# I am confused about the mileage



## Wchambe641 (Feb 22, 2016)

I am new to UBER and have a question about mileage. Specifically, what mileage do I claim? For example, I leave the house and head to a surge area with the hope of getting a rider. I park for a minute then a ride comes through, drive to the pick up location, drive to the destination then complete the ride. Can I claim the mileage from the time I leave the house and then return after doing a couple of rides. Or, can I claim mileage driving from one assignment to another. Thanks


----------



## Beur (Apr 14, 2015)

In short yes, but best to check with your tax advisor


----------



## UberTaxPro (Oct 3, 2014)

Wchambe641 said:


> I am new to UBER and have a question about mileage. Specifically, what mileage do I claim? For example, I leave the house and head to a surge area with the hope of getting a rider.

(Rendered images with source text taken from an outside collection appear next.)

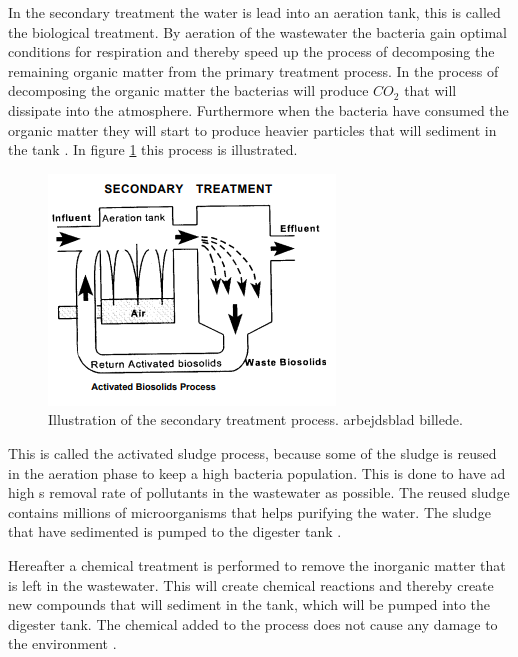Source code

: In the secondary treatment the water is lead into an aeration tank, this is called the biological treatment. By aeration of the wastewater the bacteria gain optimal conditions for respiration and thereby speed up the process of decomposing the remaining organic matter from the primary treatment process. In the process of decomposing the organic matter the bacterias will produce $CO_2$ that will dissipate into the atmosphere. Furthermore when the bacteria have consumed the organic matter they will start to produce heavier particles that will sediment in the tank \cite{wwtp_ekstra}. In figure \ref{fig:secondary_treatment} this process is illustrated.



\begin{figure}[H]
\centering
\includegraphics[width=.6\textwidth]{report/introduction/pictures/secondary_treatment.png}
\caption{Illustration of the secondary treatment process. arbejdsblad billede. }
\label{fig:secondary_treatment}%
\end{figure} 

This is called the activated sludge process, because some of the sludge is reused in the aeration phase to keep a high bacteria population. This is done to have ad high s removal rate of pollutants in the wastewater as possible. The reused sludge contains millions of microorganisms that helps purifying the water. The sludge that have sedimented is pumped to the digester tank \cite{epa_wwtp}.

Hereafter a chemical treatment is performed to remove the inorganic matter that is left in the wastewater. This will create chemical reactions and thereby create new compounds that will sediment in the tank, which will be pumped into the digester tank. The chemical added to the process does not cause any damage to the environment \cite{youtube_wastewater}.

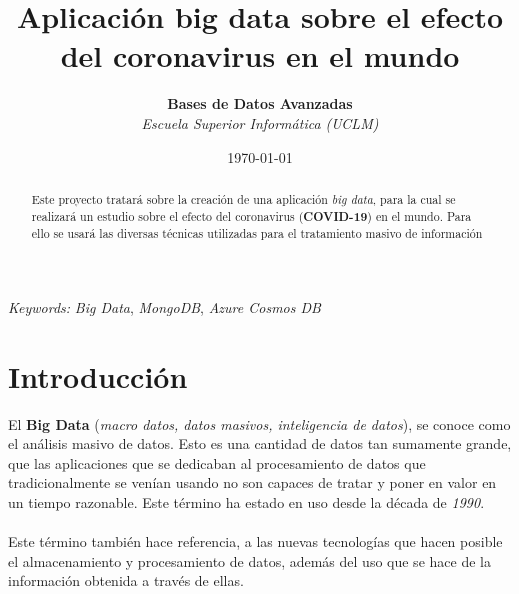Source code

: \documentclass[11pt]{diazessay} %
\title{\textbf{Aplicación big data sobre el efecto del coronavirus en el mundo}} %
\author{\textbf{Bases de Datos Avanzadas} \\ \textit{Escuela Superior Informática (UCLM)}} %
\date{\today} %
\begin{document}
\maketitle %



\begin{abstract}
	
	Este proyecto tratará sobre la creación de una aplicación \textit{big data}, para la cual se realizará un estudio sobre el efecto del coronavirus (\textbf{COVID-19}) en el mundo. Para ello se usará las diversas técnicas utilizadas para el tratamiento masivo de información

\end{abstract}

\hspace*{3.6mm}\textit{Keywords:} \textit{Big Data}, \textit{MongoDB}, \textit{Azure Cosmos DB}

\vspace{20pt} %


\section*{Introducción}
El \textbf{Big Data} (\textit{macro datos, datos masivos, inteligencia de datos}), se conoce como el análisis masivo de datos. Esto es una cantidad de datos tan sumamente grande, que las aplicaciones que se dedicaban al  procesamiento de datos que tradicionalmente se venían usando no son capaces de tratar y poner en valor en un tiempo razonable. Este  término ha estado en uso desde la década de \textit{1990}.\\\\
Este término también hace referencia, a las nuevas tecnologías que hacen posible el almacenamiento y procesamiento de datos, además del uso que se hace de la información obtenida a través de ellas.
\end{document}
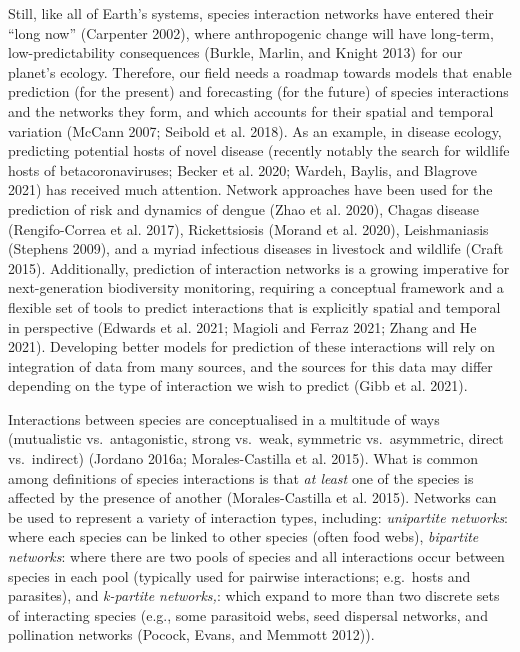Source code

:\documentclass[11pt]{article}
\begin{document}
Still, like all of Earth's systems, species interaction networks have
entered their ``long now'' (Carpenter 2002), where anthropogenic change
will have long-term, low-predictability consequences (Burkle, Marlin,
and Knight 2013) for our planet's ecology. Therefore, our field needs a
roadmap towards models that enable prediction (for the present) and
forecasting (for the future) of species interactions and the networks
they form, and which accounts for their spatial and temporal variation
(McCann 2007; Seibold et al. 2018). As an example, in disease ecology,
predicting potential hosts of novel disease (recently notably the search
for wildlife hosts of betacoronaviruses; Becker et al. 2020; Wardeh,
Baylis, and Blagrove 2021) has received much attention. Network
approaches have been used for the prediction of risk and dynamics of
dengue (Zhao et al. 2020), Chagas disease (Rengifo-Correa et al. 2017),
Rickettsiosis (Morand et al. 2020), Leishmaniasis (Stephens 2009), and a
myriad infectious diseases in livestock and wildlife (Craft 2015).
Additionally, prediction of interaction networks is a growing imperative
for next-generation biodiversity monitoring, requiring a conceptual
framework and a flexible set of tools to predict interactions that is
explicitly spatial and temporal in perspective (Edwards et al. 2021;
Magioli and Ferraz 2021; Zhang and He 2021). Developing better models
for prediction of these interactions will rely on integration of data
from many sources, and the sources for this data may differ depending on
the type of interaction we wish to predict (Gibb et al. 2021).

Interactions between species are conceptualised in a multitude of ways
(mutualistic vs.~antagonistic, strong vs.~weak, symmetric
vs.~asymmetric, direct vs.~indirect) (Jordano 2016a; Morales-Castilla et
al. 2015). What is common among definitions of species interactions is
that \emph{at least} one of the species is affected by the presence of
another (Morales-Castilla et al. 2015). Networks can be used to
represent a variety of interaction types, including: \emph{unipartite
networks}: where each species can be linked to other species (often food
webs), \emph{bipartite networks}: where there are two pools of species
and all interactions occur between species in each pool (typically used
for pairwise interactions; e.g.~hosts and parasites), and
\emph{k-partite networks,}: which expand to more than two discrete sets
of interacting species (e.g., some parasitoid webs, seed dispersal
networks, and pollination networks (Pocock, Evans, and Memmott 2012)).
\end{document}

I park for a minute then a ride comes through, drive to the pick up location, drive to the destination then complete the ride. Can I claim the mileage from the time I leave the house and then return after doing a couple of rides. Or, can I claim mileage driving from one assignment to another. Thanks


Miles need to be "business mile" to deduct. If your app is on and your accepting pings you've got business miles.


----------



## Charles Lawson (Mar 4, 2016)

UberTaxPro said:


> Miles need to be "business mile" to deduct. If your app is on and your accepting pings you've got business miles.


This is correct, a mile is a business mile as defined by the IRS that's applied to Uber to mean pretty much any time you are driving around to get a rider, driving to a rider for pickup, and driving the rider to your destination. I drove for Uber last summer to learn about the setup since I have so many clients that drove. Uber reports miles driven but its very low for everyone I do which leads me to believe they only count the miles you have a rider in your car.

One thing you want to avoid is showing a loss on your Schedule-C. That's a major red flag regardless of it being the truth or not. If the IRS audits you they will ask you to produce a physical log to substantiate your claim. The only thing you will have is the Uber summary and they will amend your return to show that figure (unless you kept physical logs or had one of those apps that keeps track on your phone).

Please keep in mind that this in it of itself is an election. If you claim the mileage you cannot claim the gas. The mileage deduction is the IRS's way of reimbursing you for gas AND wear and tear on your vehicle. Most Uber revenue is not taxable for this very reason. The mileage rate is extremely high and Uber's actual payout per mile is pretty close to that number. So do your taxes with someone who knows how to structure the Schedule-C (Any accountant that isn't horrible will suffice).


----------



## Reversoul (Feb 8, 2016)

U should always start at home. Wait and see if u get a ping before u start wasting gas. If 20 minutes passes and u still get no ping, then start driving towards a more populated area. As far as mileage compensation, make sure u are keeping a daily log just in case u get audited. Personally, I use a spreadsheet. Once I get a ping, I start recording mileage. I'm not sure if the irs allows dead miles.


----------



## Charles Lawson (Mar 4, 2016)

Reversoul said:


> U should always start at home. Wait and see if u get a ping before u start wasting gas. If 20 minutes passes and u still get no ping, then start driving towards a more populated area. As far as mileage compensation, make sure u are keeping a daily log just in case u get audited. Personally, I use a spreadsheet. Once I get a ping, I start recording mileage. I'm not sure if the irs allows dead miles.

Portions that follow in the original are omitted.